My brother is a year older and my sister a year younger. My brother is a talented guitarist and an architect. My sister mastered piano in classical music. When we were young our poor house listened to music and read books. If they read three books a day, I read one in three days. If they were extremely talented in music, I just picked the fingering and played chords. There is a black sheep in every family.
I wasn’t good in studies. That didn’t mean I obtained bad results. In the national Junior School Examination, I passed all ten subjects among the ten who did so. I got pass marks in all six subjects I set in the O’ Level with a couple of distinctions. My worst subject was mathematics, I got C grade and the teacher took a treat on me. In the last years at school I had been quitting classes and not paying attention to studies. When exams come I go to the cinemas watching movies.
December 8th, 1980, (for us in the following day) I read about John Lennon’s death on the school notice board. (These are the things that matter…and how much things changed.) Those days at school we were involved in music with a handful of rock bands practising all day. I played bass in a three-piece band called ‘Triotones’ and about the music I wish to write in another chapter.
Family conditions deteriorated since my mother was sacked from government job in 1973. There was no source of income, a single mother with four kids to look after and grandparents confined to their beds. She barely made money giving tuition to kids and running a typing class with one ROYAL typewriter. Then in 1980, my father, who visited us twice a year, converted a section of our house to a to-let and gradually things turned better, still mother could hardly find ends meet without borrowing. This decade we were extremely poor.
The house in shape was kind of stumbling down. We used a backdoor by the kitchen side to enter. Inside it was hot and no place to sit properly, no desk, no space…crowded of old furniture. We didn’t have food on the table, no notebooks, no proper clothes…but the worst bit was that our mother had taken this burden to look after bedridden old parents. She was shrunk and in very poor health.
Here I’m focusing on the years between 1980 and 1984. Otherwise, our world was a heavenly place – peaceful and free. Not crowded, not too much traffic, we could play football on the narrow streets. There were stage shows, discoes, parties, route marches, exhibitions, carnivals, festivals and 24 hours we stayed away from home. Of these enchants we never felt we were so poor. Freedom is not the few coins in your hands.

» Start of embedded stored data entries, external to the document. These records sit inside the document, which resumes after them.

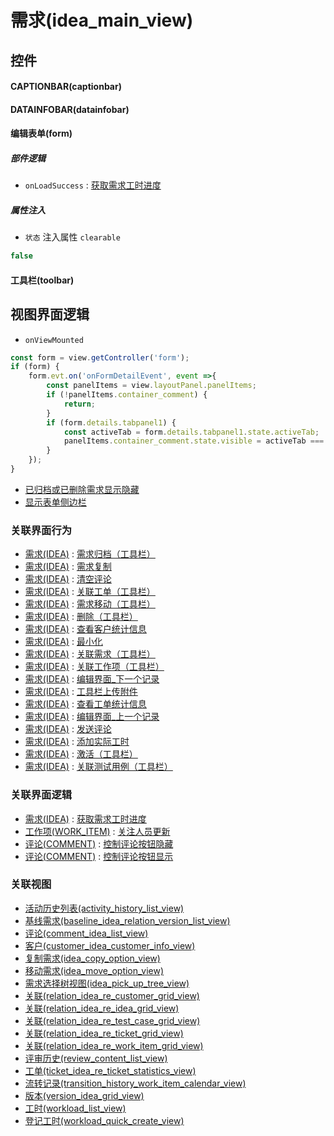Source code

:# 需求(idea_main_view)  <!-- {docsify-ignore-all} -->



## 控件
#### CAPTIONBAR(captionbar)
#### DATAINFOBAR(datainfobar)
#### 编辑表单(form)

##### 部件逻辑
* `onLoadSuccess` : [获取需求工时进度](module/ProdMgmt/idea/uilogic/get_workload_schedule)

##### 属性注入
* `状态` 注入属性 `clearable`

```javascript
false
```
#### 工具栏(toolbar)

## 视图界面逻辑
* `onViewMounted`
```javascript
const form = view.getController('form');
if (form) {
    form.evt.on('onFormDetailEvent', event =>{
        const panelItems = view.layoutPanel.panelItems;
        if (!panelItems.container_comment) {
            return;
        }
        if (form.details.tabpanel1) {
            const activeTab = form.details.tabpanel1.state.activeTab;
            panelItems.container_comment.state.visible = activeTab === 'tabpage1';
        }
    });
}
```
  * [已归档或已删除需求显示隐藏](module/ProdMgmt/idea/uilogic/archived_or_deleted_visible)
  * [显示表单侧边栏](module/ProdMgmt/idea/uilogic/show_form_sidebar)


### 关联界面行为
  * [需求(IDEA)](module/ProdMgmt/idea) : [需求归档（工具栏）](module/ProdMgmt/idea#界面行为)
  * [需求(IDEA)](module/ProdMgmt/idea) : [需求复制](module/ProdMgmt/idea#界面行为)
  * [需求(IDEA)](module/ProdMgmt/idea) : [清空评论](module/ProdMgmt/idea#界面行为)
  * [需求(IDEA)](module/ProdMgmt/idea) : [关联工单（工具栏）](module/ProdMgmt/idea#界面行为)
  * [需求(IDEA)](module/ProdMgmt/idea) : [需求移动（工具栏）](module/ProdMgmt/idea#界面行为)
  * [需求(IDEA)](module/ProdMgmt/idea) : [删除（工具栏）](module/ProdMgmt/idea#界面行为)
  * [需求(IDEA)](module/ProdMgmt/idea) : [查看客户统计信息](module/ProdMgmt/idea#界面行为)
  * [需求(IDEA)](module/ProdMgmt/idea) : [最小化](module/ProdMgmt/idea#界面行为)
  * [需求(IDEA)](module/ProdMgmt/idea) : [关联需求（工具栏）](module/ProdMgmt/idea#界面行为)
  * [需求(IDEA)](module/ProdMgmt/idea) : [关联工作项（工具栏）](module/ProdMgmt/idea#界面行为)
  * [需求(IDEA)](module/ProdMgmt/idea) : [编辑界面_下一个记录](module/ProdMgmt/idea#界面行为)
  * [需求(IDEA)](module/ProdMgmt/idea) : [工具栏上传附件](module/ProdMgmt/idea#界面行为)
  * [需求(IDEA)](module/ProdMgmt/idea) : [查看工单统计信息](module/ProdMgmt/idea#界面行为)
  * [需求(IDEA)](module/ProdMgmt/idea) : [编辑界面_上一个记录](module/ProdMgmt/idea#界面行为)
  * [需求(IDEA)](module/ProdMgmt/idea) : [发送评论](module/ProdMgmt/idea#界面行为)
  * [需求(IDEA)](module/ProdMgmt/idea) : [添加实际工时](module/ProdMgmt/idea#界面行为)
  * [需求(IDEA)](module/ProdMgmt/idea) : [激活（工具栏）](module/ProdMgmt/idea#界面行为)
  * [需求(IDEA)](module/ProdMgmt/idea) : [关联测试用例（工具栏）](module/ProdMgmt/idea#界面行为)

### 关联界面逻辑
  * [需求(IDEA)](module/ProdMgmt/idea) : [获取需求工时进度](module/ProdMgmt/idea/uilogic/get_workload_schedule)
  * [工作项(WORK_ITEM)](module/ProjMgmt/work_item) : [关注人员更新](module/ProjMgmt/work_item/uilogic/attention_personnel_update)
  * [评论(COMMENT)](module/Base/comment) : [控制评论按钮隐藏](module/Base/comment/uilogic/comment_icon_hidden)
  * [评论(COMMENT)](module/Base/comment) : [控制评论按钮显示](module/Base/comment/uilogic/comment_icon_show)

### 关联视图
  * [活动历史列表(activity_history_list_view)](app/view/activity_history_list_view)
  * [基线需求(baseline_idea_relation_version_list_view)](app/view/baseline_idea_relation_version_list_view)
  * [评论(comment_idea_list_view)](app/view/comment_idea_list_view)
  * [客户(customer_idea_customer_info_view)](app/view/customer_idea_customer_info_view)
  * [复制需求(idea_copy_option_view)](app/view/idea_copy_option_view)
  * [移动需求(idea_move_option_view)](app/view/idea_move_option_view)
  * [需求选择树视图(idea_pick_up_tree_view)](app/view/idea_pick_up_tree_view)
  * [关联(relation_idea_re_customer_grid_view)](app/view/relation_idea_re_customer_grid_view)
  * [关联(relation_idea_re_idea_grid_view)](app/view/relation_idea_re_idea_grid_view)
  * [关联(relation_idea_re_test_case_grid_view)](app/view/relation_idea_re_test_case_grid_view)
  * [关联(relation_idea_re_ticket_grid_view)](app/view/relation_idea_re_ticket_grid_view)
  * [关联(relation_idea_re_work_item_grid_view)](app/view/relation_idea_re_work_item_grid_view)
  * [评审历史(review_content_list_view)](app/view/review_content_list_view)
  * [工单(ticket_idea_re_ticket_statistics_view)](app/view/ticket_idea_re_ticket_statistics_view)
  * [流转记录(transition_history_work_item_calendar_view)](app/view/transition_history_work_item_calendar_view)
  * [版本(version_idea_grid_view)](app/view/version_idea_grid_view)
  * [工时(workload_list_view)](app/view/workload_list_view)
  * [登记工时(workload_quick_create_view)](app/view/workload_quick_create_view)

<script>
 const { createApp } = Vue
  createApp({
    data() {
      return {

      }
    }
  }).use(ElementPlus).mount('#app')
</script>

The new headmaster was Mr Abjee (everyone knows him – a legendary football coach – all of these guys graduated from the same old Majeediyya School). In his first day lecture he compelled us to wear shoes as part of the school uniform. I wasn’t paying any attention until I had to climb the stage to play music wearing an orange and blue pair of shoes and in corduroy jeans. He caught me, “From now on you’re not going to come to school without shoes.” In 1982, we watched the World Cup recordings of ’78 and ’82 on a television set at the school hall and those great names of footballers prompted into our lives…Diego Maradona, Paulo Rossi, Michel Platini…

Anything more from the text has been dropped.